Material for this task:

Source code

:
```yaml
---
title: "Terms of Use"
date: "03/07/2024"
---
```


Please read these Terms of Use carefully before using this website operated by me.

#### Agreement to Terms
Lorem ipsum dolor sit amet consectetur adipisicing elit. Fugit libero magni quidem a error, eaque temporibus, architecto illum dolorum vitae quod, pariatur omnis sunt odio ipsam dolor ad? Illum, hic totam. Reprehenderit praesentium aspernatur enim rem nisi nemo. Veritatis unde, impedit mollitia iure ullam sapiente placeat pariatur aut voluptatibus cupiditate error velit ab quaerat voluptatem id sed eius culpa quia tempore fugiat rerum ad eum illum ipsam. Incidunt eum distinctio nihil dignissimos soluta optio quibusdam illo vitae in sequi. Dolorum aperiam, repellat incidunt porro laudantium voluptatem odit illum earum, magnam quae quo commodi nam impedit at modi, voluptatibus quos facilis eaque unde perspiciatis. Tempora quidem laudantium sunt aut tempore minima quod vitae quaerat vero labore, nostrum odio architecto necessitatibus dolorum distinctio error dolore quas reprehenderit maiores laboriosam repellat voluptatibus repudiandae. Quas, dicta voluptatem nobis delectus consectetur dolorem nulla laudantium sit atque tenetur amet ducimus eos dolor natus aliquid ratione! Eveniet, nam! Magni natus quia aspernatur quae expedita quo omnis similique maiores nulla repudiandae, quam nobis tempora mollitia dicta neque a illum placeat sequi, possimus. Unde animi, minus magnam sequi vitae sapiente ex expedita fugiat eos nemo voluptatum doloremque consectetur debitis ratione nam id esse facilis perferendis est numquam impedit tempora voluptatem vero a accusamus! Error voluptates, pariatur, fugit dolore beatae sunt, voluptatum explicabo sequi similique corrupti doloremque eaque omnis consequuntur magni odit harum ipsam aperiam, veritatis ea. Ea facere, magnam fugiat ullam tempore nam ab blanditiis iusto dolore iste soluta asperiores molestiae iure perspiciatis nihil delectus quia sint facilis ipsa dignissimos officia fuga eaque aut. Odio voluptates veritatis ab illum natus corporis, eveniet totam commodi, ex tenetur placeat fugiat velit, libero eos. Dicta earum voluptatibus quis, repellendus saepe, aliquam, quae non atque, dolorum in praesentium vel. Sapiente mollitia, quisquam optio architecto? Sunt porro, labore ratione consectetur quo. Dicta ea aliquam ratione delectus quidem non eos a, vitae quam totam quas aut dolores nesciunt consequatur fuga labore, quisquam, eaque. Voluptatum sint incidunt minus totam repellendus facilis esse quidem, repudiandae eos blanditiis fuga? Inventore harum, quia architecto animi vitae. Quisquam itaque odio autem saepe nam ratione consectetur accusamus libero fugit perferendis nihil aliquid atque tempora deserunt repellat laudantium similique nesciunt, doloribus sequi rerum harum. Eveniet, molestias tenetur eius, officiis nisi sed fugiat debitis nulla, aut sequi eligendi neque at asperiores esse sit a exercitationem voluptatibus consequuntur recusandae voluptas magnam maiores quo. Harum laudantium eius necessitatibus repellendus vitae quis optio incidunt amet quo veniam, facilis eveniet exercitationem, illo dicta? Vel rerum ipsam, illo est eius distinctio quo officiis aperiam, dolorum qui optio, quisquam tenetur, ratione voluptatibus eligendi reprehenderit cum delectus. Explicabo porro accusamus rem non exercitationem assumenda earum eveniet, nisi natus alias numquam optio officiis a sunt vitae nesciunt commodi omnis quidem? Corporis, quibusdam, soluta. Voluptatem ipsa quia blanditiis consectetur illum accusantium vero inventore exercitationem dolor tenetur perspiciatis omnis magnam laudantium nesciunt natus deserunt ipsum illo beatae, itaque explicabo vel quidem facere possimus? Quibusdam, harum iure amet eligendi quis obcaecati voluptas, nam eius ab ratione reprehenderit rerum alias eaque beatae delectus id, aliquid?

Goal of the exercise: Please reproduce exactly the lines above, beginning with the first and ending with the line that contains "#### Agreement to Terms", and include nothing outside that range.

Completed task:
Source code

:
```yaml
---
title: "Terms of Use"
date: "03/07/2024"
---
```


Please read these Terms of Use carefully before using this website operated by me.

#### Agreement to Terms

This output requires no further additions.